No sé el motivo, pero a Cuba se le exige desde hace lustros desde determinados foros una virginidad que durante mucho tiempo tampoco ha existido en ningún otro país de su entorno. Nadie se acuerda al contemplar el panorama de los ilustres presidentes latinoamericanos investidos en las bases norteamericanas o de las crueles dictaduras de los años setenta, todas ellas con su correspondiente dictador. También se pasa de puntillas sobre las partitocracias controladas por las élites criollas. Son episodios que nos ilustran sobre cómo el dedo del imperio sólo bendice a quienes aceptan sus normas, toleran sus negocios o apoyan sus guerras secretas.
Cuba es mucho más que el régimen despótico de los Castro.
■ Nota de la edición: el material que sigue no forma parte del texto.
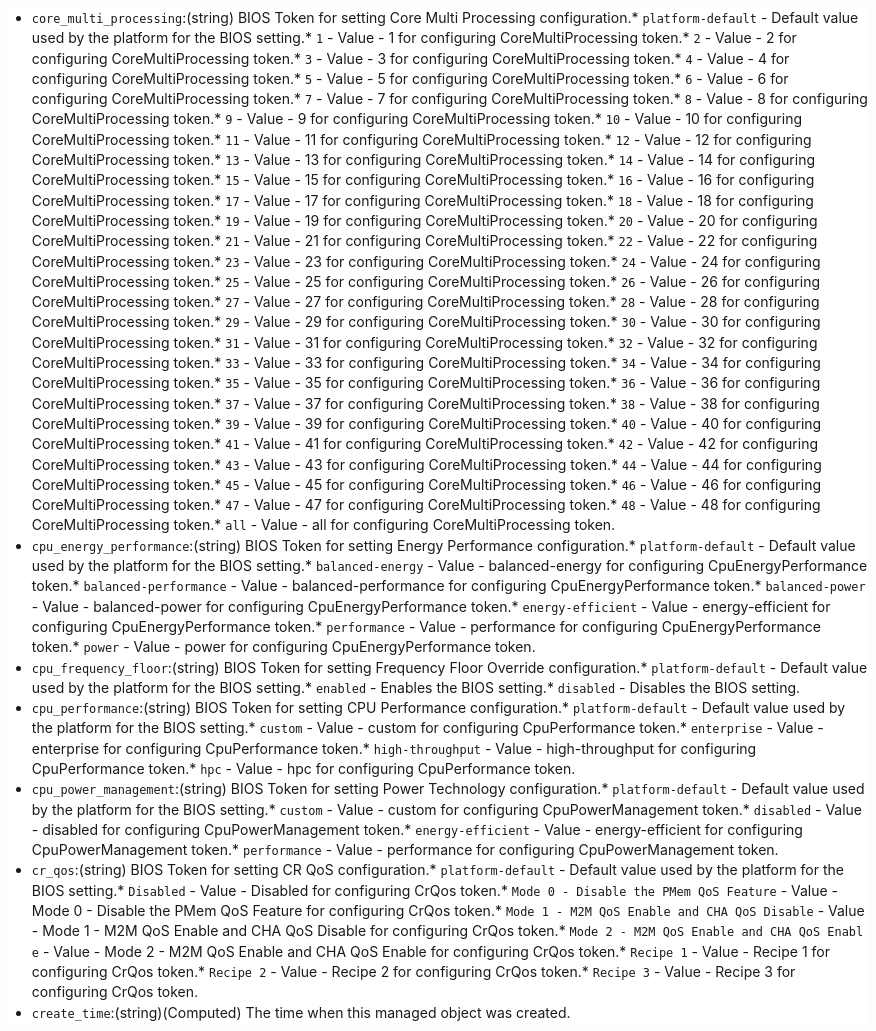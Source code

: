 * `core_multi_processing`:(string) BIOS Token for setting Core Multi Processing configuration.* `platform-default` - Default value used by the platform for the BIOS setting.* `1` - Value - 1 for configuring CoreMultiProcessing token.* `2` - Value - 2 for configuring CoreMultiProcessing token.* `3` - Value - 3 for configuring CoreMultiProcessing token.* `4` - Value - 4 for configuring CoreMultiProcessing token.* `5` - Value - 5 for configuring CoreMultiProcessing token.* `6` - Value - 6 for configuring CoreMultiProcessing token.* `7` - Value - 7 for configuring CoreMultiProcessing token.* `8` - Value - 8 for configuring CoreMultiProcessing token.* `9` - Value - 9 for configuring CoreMultiProcessing token.* `10` - Value - 10 for configuring CoreMultiProcessing token.* `11` - Value - 11 for configuring CoreMultiProcessing token.* `12` - Value - 12 for configuring CoreMultiProcessing token.* `13` - Value - 13 for configuring CoreMultiProcessing token.* `14` - Value - 14 for configuring CoreMultiProcessing token.* `15` - Value - 15 for configuring CoreMultiProcessing token.* `16` - Value - 16 for configuring CoreMultiProcessing token.* `17` - Value - 17 for configuring CoreMultiProcessing token.* `18` - Value - 18 for configuring CoreMultiProcessing token.* `19` - Value - 19 for configuring CoreMultiProcessing token.* `20` - Value - 20 for configuring CoreMultiProcessing token.* `21` - Value - 21 for configuring CoreMultiProcessing token.* `22` - Value - 22 for configuring CoreMultiProcessing token.* `23` - Value - 23 for configuring CoreMultiProcessing token.* `24` - Value - 24 for configuring CoreMultiProcessing token.* `25` - Value - 25 for configuring CoreMultiProcessing token.* `26` - Value - 26 for configuring CoreMultiProcessing token.* `27` - Value - 27 for configuring CoreMultiProcessing token.* `28` - Value - 28 for configuring CoreMultiProcessing token.* `29` - Value - 29 for configuring CoreMultiProcessing token.* `30` - Value - 30 for configuring CoreMultiProcessing token.* `31` - Value - 31 for configuring CoreMultiProcessing token.* `32` - Value - 32 for configuring CoreMultiProcessing token.* `33` - Value - 33 for configuring CoreMultiProcessing token.* `34` - Value - 34 for configuring CoreMultiProcessing token.* `35` - Value - 35 for configuring CoreMultiProcessing token.* `36` - Value - 36 for configuring CoreMultiProcessing token.* `37` - Value - 37 for configuring CoreMultiProcessing token.* `38` - Value - 38 for configuring CoreMultiProcessing token.* `39` - Value - 39 for configuring CoreMultiProcessing token.* `40` - Value - 40 for configuring CoreMultiProcessing token.* `41` - Value - 41 for configuring CoreMultiProcessing token.* `42` - Value - 42 for configuring CoreMultiProcessing token.* `43` - Value - 43 for configuring CoreMultiProcessing token.* `44` - Value - 44 for configuring CoreMultiProcessing token.* `45` - Value - 45 for configuring CoreMultiProcessing token.* `46` - Value - 46 for configuring CoreMultiProcessing token.* `47` - Value - 47 for configuring CoreMultiProcessing token.* `48` - Value - 48 for configuring CoreMultiProcessing token.* `all` - Value - all for configuring CoreMultiProcessing token. 
* `cpu_energy_performance`:(string) BIOS Token for setting Energy Performance configuration.* `platform-default` - Default value used by the platform for the BIOS setting.* `balanced-energy` - Value - balanced-energy for configuring CpuEnergyPerformance token.* `balanced-performance` - Value - balanced-performance for configuring CpuEnergyPerformance token.* `balanced-power` - Value - balanced-power for configuring CpuEnergyPerformance token.* `energy-efficient` - Value - energy-efficient for configuring CpuEnergyPerformance token.* `performance` - Value - performance for configuring CpuEnergyPerformance token.* `power` - Value - power for configuring CpuEnergyPerformance token. 
* `cpu_frequency_floor`:(string) BIOS Token for setting Frequency Floor Override configuration.* `platform-default` - Default value used by the platform for the BIOS setting.* `enabled` - Enables the BIOS setting.* `disabled` - Disables the BIOS setting. 
* `cpu_performance`:(string) BIOS Token for setting CPU Performance configuration.* `platform-default` - Default value used by the platform for the BIOS setting.* `custom` - Value - custom for configuring CpuPerformance token.* `enterprise` - Value - enterprise for configuring CpuPerformance token.* `high-throughput` - Value - high-throughput for configuring CpuPerformance token.* `hpc` - Value - hpc for configuring CpuPerformance token. 
* `cpu_power_management`:(string) BIOS Token for setting Power Technology configuration.* `platform-default` - Default value used by the platform for the BIOS setting.* `custom` - Value - custom for configuring CpuPowerManagement token.* `disabled` - Value - disabled for configuring CpuPowerManagement token.* `energy-efficient` - Value - energy-efficient for configuring CpuPowerManagement token.* `performance` - Value - performance for configuring CpuPowerManagement token. 
* `cr_qos`:(string) BIOS Token for setting CR QoS configuration.* `platform-default` - Default value used by the platform for the BIOS setting.* `Disabled` - Value - Disabled for configuring CrQos token.* `Mode 0 - Disable the PMem QoS Feature` - Value - Mode 0 - Disable the PMem QoS Feature for configuring CrQos token.* `Mode 1 - M2M QoS Enable and CHA QoS Disable` - Value - Mode 1 - M2M QoS Enable and CHA QoS Disable for configuring CrQos token.* `Mode 2 - M2M QoS Enable and CHA QoS Enable` - Value - Mode 2 - M2M QoS Enable and CHA QoS Enable for configuring CrQos token.* `Recipe 1` - Value - Recipe 1 for configuring CrQos token.* `Recipe 2` - Value - Recipe 2 for configuring CrQos token.* `Recipe 3` - Value - Recipe 3 for configuring CrQos token. 
* `create_time`:(string)(Computed) The time when this managed object was created.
Es una nación excepcional a la que unos le robaron la libertad y otros traicionan cada día, amparados en los viejos mitos políticos de hace demasiadas décadas. Su cárcel dura demasiado. Es el resultado agrio de la incomprensión de unos y de la obstinación de otros. Deberíamos empezar a cambiar las cosas por una contribución muy simple: desterrar para siempre a anómala apropiación lingüística que consiste en asignar el nombre de América sólo a lo norteamericano, siendo en realidad la esencia de todo un continente. Las verdaderas revoluciones son nominativas: consisten en cambiar el nombre de las cosas.
[Variaciones sobre un texto publicado en El Correo de Andalucía]
[5 de septiembre de 1994]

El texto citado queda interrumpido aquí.